• PROBLEM REQUIREMENTS:
Only one stretch of the listing below is wanted. Give it again exactly, from the line with "# JMeter Advanced Level Training" through the line with "4. [API Testing".

====================

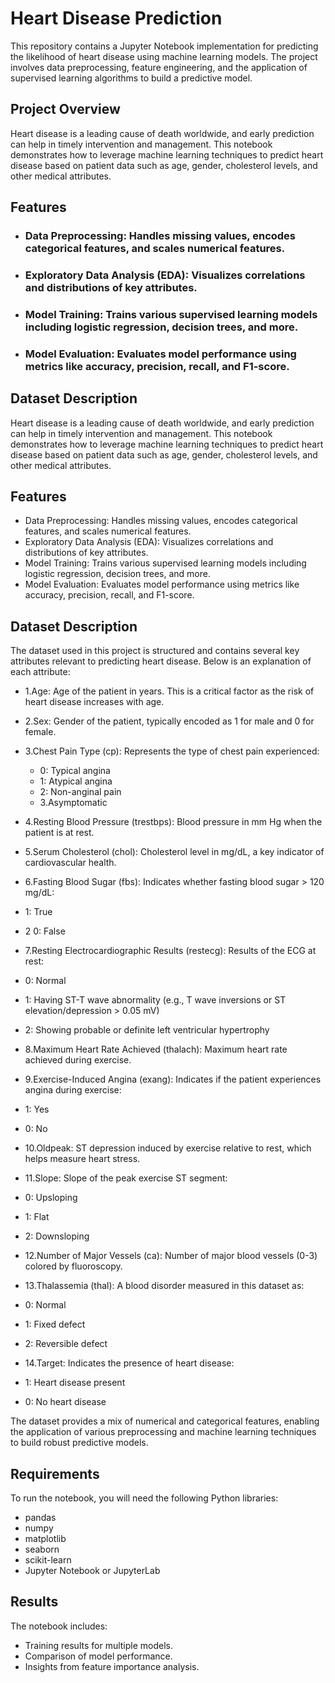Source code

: # Heart Disease Prediction
 This repository contains a Jupyter Notebook implementation for predicting the likelihood of heart disease using machine learning models. The project involves data preprocessing, feature engineering, and the application of supervised learning algorithms to build a predictive model.
 ## Project Overview
  Heart disease is a leading cause of death worldwide, and early prediction can help in timely intervention and management. This notebook demonstrates how to leverage machine learning techniques to predict heart disease based on patient data such as age, gender, cholesterol levels, and other medical attributes.
 ## Features
  * ### Data Preprocessing: Handles missing values, encodes categorical features, and scales numerical features.
  * ### Exploratory Data Analysis (EDA): Visualizes correlations and distributions of key attributes.
  * ### Model Training: Trains various supervised learning models including logistic regression, decision trees, and more.
  * ### Model Evaluation: Evaluates model performance using metrics like accuracy, precision, recall, and F1-score.

## Dataset Description 
 Heart disease is a leading cause of death worldwide, and early prediction can help in timely intervention and management. This notebook demonstrates how to leverage machine learning techniques to predict heart disease based on patient data such as age, gender, cholesterol levels, and other medical attributes.
 ## Features
  * Data Preprocessing: Handles missing values, encodes categorical features, and scales numerical features.
  * Exploratory Data Analysis (EDA): Visualizes correlations and distributions of key attributes.
  * Model Training: Trains various supervised learning models including logistic regression, decision trees, and more.
  * Model Evaluation: Evaluates model performance using metrics like accuracy, precision, recall, and F1-score.

## Dataset Description
The dataset used in this project is structured and contains several key attributes relevant to predicting heart disease. Below is an explanation of each attribute:

* 1.Age: Age of the patient in years. This is a critical factor as the risk of heart disease increases with age.

* 2.Sex: Gender of the patient, typically encoded as 1 for male and 0 for female.

* 3.Chest Pain Type (cp): Represents the type of chest pain experienced:
   * 0: Typical angina
   * 1: Atypical angina
   * 2: Non-anginal pain
   * 3.Asymptomatic

* 4.Resting Blood Pressure (trestbps): Blood pressure in mm Hg when the patient is at rest.

* 5.Serum Cholesterol (chol): Cholesterol level in mg/dL, a key indicator of cardiovascular health.

* 6.Fasting Blood Sugar (fbs): Indicates whether fasting blood sugar > 120 mg/dL:
 * 1: True
 * 2 0: False

* 7.Resting Electrocardiographic Results (restecg): Results of the ECG at rest:
 * 0: Normal
 * 1: Having ST-T wave abnormality (e.g., T wave inversions or ST elevation/depression > 0.05 mV)
 * 2: Showing probable or definite left ventricular hypertrophy

* 8.Maximum Heart Rate Achieved (thalach): Maximum heart rate achieved during exercise.

* 9.Exercise-Induced Angina (exang): Indicates if the patient experiences angina during exercise:
 * 1: Yes
 * 0: No

* 10.Oldpeak: ST depression induced by exercise relative to rest, which helps measure heart stress.

* 11.Slope: Slope of the peak exercise ST segment:
 * 0: Upsloping
 * 1: Flat
 * 2: Downsloping

* 12.Number of Major Vessels (ca): Number of major blood vessels (0-3) colored by fluoroscopy.

* 13.Thalassemia (thal): A blood disorder measured in this dataset as:
 * 0: Normal
 * 1: Fixed defect
 * 2: Reversible defect

* 14.Target: Indicates the presence of heart disease:
 * 1: Heart disease present
 * 0: No heart disease

The dataset provides a mix of numerical and categorical features, enabling the application of various preprocessing and machine learning techniques to build robust predictive models.
## Requirements

To run the notebook, you will need the following Python libraries:
 * pandas
 * numpy
 * matplotlib
 * seaborn
 * scikit-learn
 * Jupyter Notebook or JupyterLab
## Results
The notebook includes:

 * Training results for multiple models.
 * Comparison of model performance.
 * Insights from feature importance analysis.

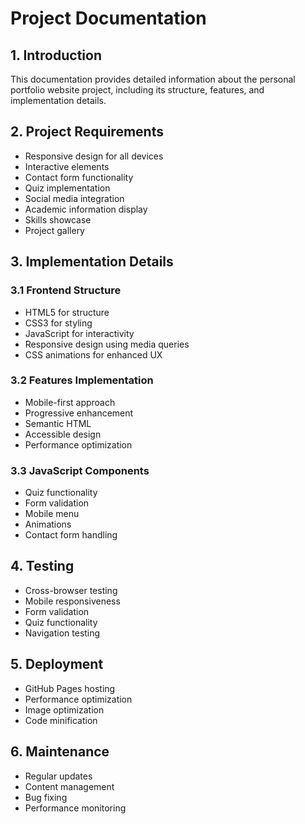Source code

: # Project Documentation

## 1. Introduction
This documentation provides detailed information about the personal portfolio website project, including its structure, features, and implementation details.

## 2. Project Requirements
- Responsive design for all devices
- Interactive elements
- Contact form functionality
- Quiz implementation
- Social media integration
- Academic information display
- Skills showcase
- Project gallery

## 3. Implementation Details

### 3.1 Frontend Structure
- HTML5 for structure
- CSS3 for styling
- JavaScript for interactivity
- Responsive design using media queries
- CSS animations for enhanced UX

### 3.2 Features Implementation
- Mobile-first approach
- Progressive enhancement
- Semantic HTML
- Accessible design
- Performance optimization

### 3.3 JavaScript Components
- Quiz functionality
- Form validation
- Mobile menu
- Animations
- Contact form handling

## 4. Testing
- Cross-browser testing
- Mobile responsiveness
- Form validation
- Quiz functionality
- Navigation testing

## 5. Deployment
- GitHub Pages hosting
- Performance optimization
- Image optimization
- Code minification

## 6. Maintenance
- Regular updates
- Content management
- Bug fixing
- Performance monitoring 
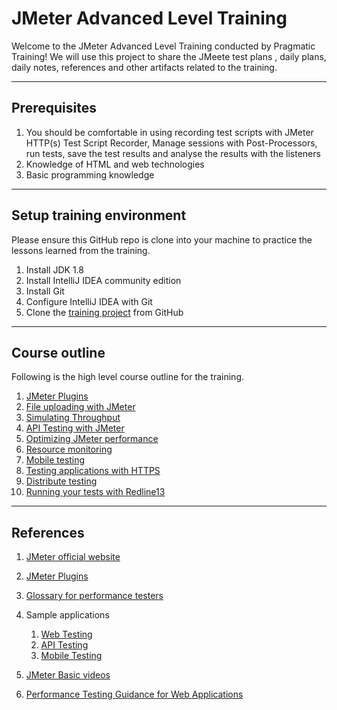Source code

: # JMeter Advanced Level Training

Welcome to the JMeter Advanced Level Training conducted by Pragmatic Training!
We will use this project to share the JMeete test plans , daily plans, daily notes, references and other artifacts related to the training.

---
## Prerequisites

1. You should be comfortable in using recording test scripts with JMeter HTTP(s) Test Script Recorder, Manage sessions
   with Post-Processors, run tests, save the test results and analyse the results with the listeners
2. Knowledge of HTML and web technologies
3. Basic programming knowledge
---
## Setup training environment
Please ensure this GitHub repo is clone into your machine to practice the lessons learned from the training.

1. Install JDK 1.8
2. Install IntelliJ IDEA community edition
3. Install Git
4. Configure IntelliJ IDEA with Git
5. Clone the [training project](https://github.com/pragmatictesters/Pragmatic-Learning-JMeter-May-2021.git) from GitHub

---

## Course outline
Following is the high level course outline for the training.
1. [JMeter Plugins](docs/Session1-Plan-17May2021.md)
2. [File uploading with JMeter](docs/Session1-Plan-17May2021.md)
3. [Simulating Throughput](docs/Session2-Plan-18May2021.md)
4. [API Testing with JMeter](docs/Session2-Plan-18May2021.md)
5. [Optimizing JMeter performance](docs/Session3-Plan-19May2021.md)
6. [Resource monitoring](docs/Session3-Plan-19May2021.md)
7. [Mobile testing](docs/Session4-Plan-20May2021.md)
8. [Testing applications with HTTPS](docs/Session4-Plan-20May2021.md)
9. [Distribute testing](docs/Session5-Plan-21May2021.md)
10. [Running your tests with Redline13](doc/Session5-Plan-21May2021.md)

---

## References

1. [JMeter official website](https://jmeter.apache.org)
2. [JMeter Plugins](https://jmeter-plugins.org)
3. [Glossary for performance testers](http://pragmatictestlabs.com/2018/05/08/glossary_for_performance_testers/)
4. Sample applications 
    1. [Web Testing](http://hrm.pragmatictestlabs.com)
    2. [API Testing ]()
    3. [Mobile Testing]()

5. [JMeter Basic videos ](https://youtu.be/3sXLi2P6-6g)
6. [Performance Testing Guidance for Web Applications](https://docs.microsoft.com/en-us/previous-versions/msp-n-p/bb924375(v=pandp.10))

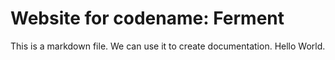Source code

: # Website for codename: Ferment

This is a markdown file. We can use it to create documentation.
Hello World.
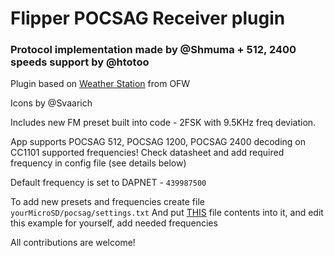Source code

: # Flipper POCSAG Receiver plugin

### Protocol implementation made by @Shmuma + 512, 2400 speeds support by @htotoo
Plugin based on [Weather Station](https://github.com/flipperdevices/flipperzero-firmware/tree/dev/applications/plugins/weather_station) from OFW

Icons by @Svaarich

Includes new FM preset built into code - 2FSK with 9.5KHz freq deviation.

App supports POCSAG 512, POCSAG 1200, POCSAG 2400 decoding on CC1101 supported frequencies! 
Check datasheet and add required frequency in config file (see details below)

Default frequency is set to DAPNET - `439987500` 

To add new presets and frequencies create file `yourMicroSD/pocsag/settings.txt`
And put [THIS](https://github.com/flipperdevices/flipperzero-firmware/blob/dev/applications/main/subghz/resources/subghz/assets/setting_user.example) file contents into it, and edit this example for yourself, add needed frequencies


All contributions are welcome!
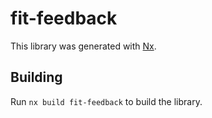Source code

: # fit-feedback

This library was generated with [Nx](https://nx.dev).

## Building

Run `nx build fit-feedback` to build the library.
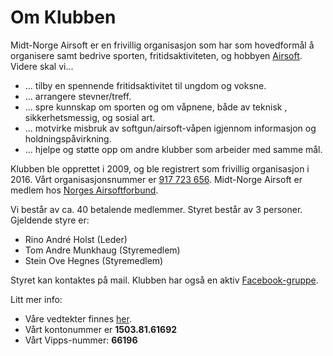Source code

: # Om Klubben
Midt-Norge Airsoft er en frivillig organisasjon som har som hovedformål å organisere samt bedrive sporten, fritidsaktiviteten, og hobbyen [Airsoft](http://nasf.no/index.php/informasjon/hva-er-airsoft-artikkel).
Videre skal vi...
* ... tilby en spennende fritidsaktivitet til ungdom og voksne.
* ... arrangere stevner/treff.
* ... spre kunnskap om sporten og om våpnene, både av teknisk , sikkerhetsmessig, og sosial art.
* ... motvirke misbruk av softgun/airsoft-våpen igjennom informasjon og holdningspåvirkning.
* ... hjelpe og støtte opp om andre klubber som arbeider med samme mål.

Klubben ble opprettet i 2009, og ble registrert som frivillig organisasjon i 2016. Vårt organisasjonsnummer er [917 723 656](http://https://w2.brreg.no/enhet/sok/detalj.jsp?orgnr=917723656). 
Midt-Norge Airsoft er medlem hos [Norges Airsoftforbund](http://www.nasf.no).

Vi består av ca. 40 betalende medlemmer. Styret består av 3 personer. 
Gjeldende styre er:
* Rino André Holst (Leder)
* Tom Andre Munkhaug (Styremedlem)
* Stein Ove Hegnes (Styremedlem)

Styret kan kontaktes på <a data-email="ZNhz_AugONWdzi_5gzZdkNYWd">mail</a>. Klubben har også en aktiv [Facebook-gruppe](https://www.facebook.com/groups/198079110278140/).

Litt mer info:
* Våre vedtekter finnes [her](https://midtnorgeairsoft.no/static/files/vedtekter.mna.v1.0.pdf). 
* Vårt kontonummer er **1503.81.61692**
* Vårt Vipps-nummer: **66196**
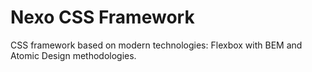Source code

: # Nexo CSS Framework
CSS framework based on modern technologies: Flexbox with BEM and Atomic Design methodologies.

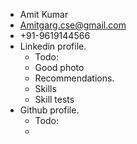 * Amit Kumar
* Amitgarg.cse@gmail.com
* +91-9619144566
* Linkedin profile. 
	* Todo: 
    * Good photo
    * Recommendations.
    * Skills
    * Skill tests
* Github profile.
	* Todo:
  	*   
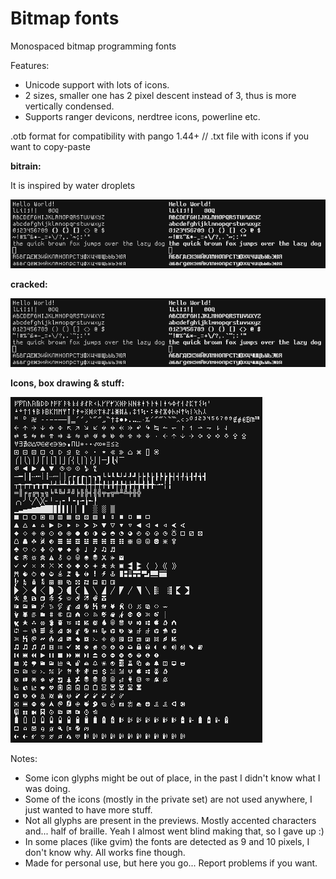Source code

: # Bitmap fonts
Monospaced bitmap programming fonts

Features:
- Unicode support with lots of icons.
- 2 sizes, smaller one has 2 pixel descent instead of 3, thus is more vertically condensed.
- Supports ranger devicons, nerdtree icons, powerline etc.

.otb format for compatibility with pango 1.44+ // .txt file with icons if you want to copy-paste


**bitrain:**

It is inspired by water droplets

![Screenshot A](https://raw.githubusercontent.com/oredaze/font-bitrain_font-cracked/main/screenshots/bitrain.png)


**cracked:**

![Screenshot B](https://raw.githubusercontent.com/oredaze/font-bitrain_font-cracked/main/screenshots/cracked.png)


**Icons, box drawing & stuff:**

![Screenshot C](https://raw.githubusercontent.com/oredaze/font-bitrain_font-cracked/main/screenshots/icons.png)

Notes:
- Some icon glyphs might be out of place, in the past I didn't know what I was doing.
- Some of the icons (mostly in the private set) are not used anywhere, I just wanted to have more stuff.
- Not all glyphs are present in the previews. Mostly accented characters and...
  half of braille. Yeah I almost went blind making that, so I gave up :)
- In some places (like gvim) the fonts are detected as 9 and 10 pixels, I don't know why. All works fine though.
- Made for personal use, but here you go... Report problems if you want.
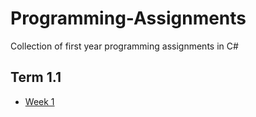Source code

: # Programming-Assignments
Collection of first year programming assignments in C#

## Term 1.1
- [Week 1](https://docs.google.com/viewer?url=https://raw.githubusercontent.com/JurekInholland/Programming-Assignments/master/pdfs/Programming1-Week1-Exercises.pdf)
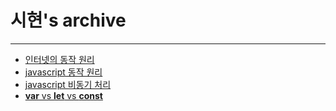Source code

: # 시현's archive
<hr>

- [인터넷의 동작 원리](./Archive/Internet/인터넷의_동작원리.md)
- [javascript 동작 원리](./Archive/js/js_동작원리.md)
- [javascript 비동기 처리](./Archive/js/CallBack.md)
- [**var** vs **let** vs **const**](./Archive/js/var_let_const.md)
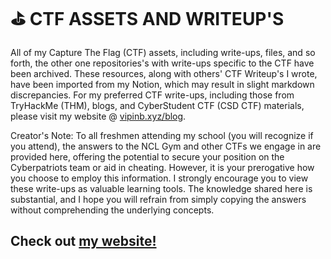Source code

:  # ⛳️ CTF ASSETS AND WRITEUP'S
All of my Capture The Flag (CTF) assets, including write-ups, files, and so forth, the other one repositories's with write-ups specific to the CTF have been archived. These resources, along with others' CTF Writeup's I wrote, have been imported from my Notion, which may result in slight markdown discrepancies. For my preferred CTF write-ups, including those from TryHackMe (THM), blogs, and CyberStudent CTF (CSD CTF) materials, please visit my website @ [vipinb.xyz/blog](https://vipinb.xyz/blog). 

Creator's Note: To all freshmen attending my school (you will recognize if you attend), the answers to the NCL Gym and other CTFs we engage in are provided here, offering the potential to secure your position on the Cyberpatriots team or aid in cheating. However, it is your prerogative how you choose to employ this information. I strongly encourage you to view these write-ups as valuable learning tools. The knowledge shared here is substantial, and I hope you will refrain from simply copying the answers without comprehending the underlying concepts.

## Check out [my website!](https://vipinb.xyz)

====================

• RESULT:
: # JMeter Advanced Level Training

Welcome to the JMeter Advanced Level Training conducted by Pragmatic Training!
We will use this project to share the JMeete test plans , daily plans, daily notes, references and other artifacts related to the training.

---
## Prerequisites

1. You should be comfortable in using recording test scripts with JMeter HTTP(s) Test Script Recorder, Manage sessions
   with Post-Processors, run tests, save the test results and analyse the results with the listeners
2. Knowledge of HTML and web technologies
3. Basic programming knowledge
---
## Setup training environment
Please ensure this GitHub repo is clone into your machine to practice the lessons learned from the training.

1. Install JDK 1.8
2. Install IntelliJ IDEA community edition
3. Install Git
4. Configure IntelliJ IDEA with Git
5. Clone the [training project](https://github.com/pragmatictesters/Pragmatic-Learning-JMeter-May-2021.git) from GitHub

---

## Course outline
Following is the high level course outline for the training.
1. [JMeter Plugins](docs/Session1-Plan-17May2021.md)
2. [File uploading with JMeter](docs/Session1-Plan-17May2021.md)
3. [Simulating Throughput](docs/Session2-Plan-18May2021.md)
4. [API Testing with JMeter](docs/Session2-Plan-18May2021.md)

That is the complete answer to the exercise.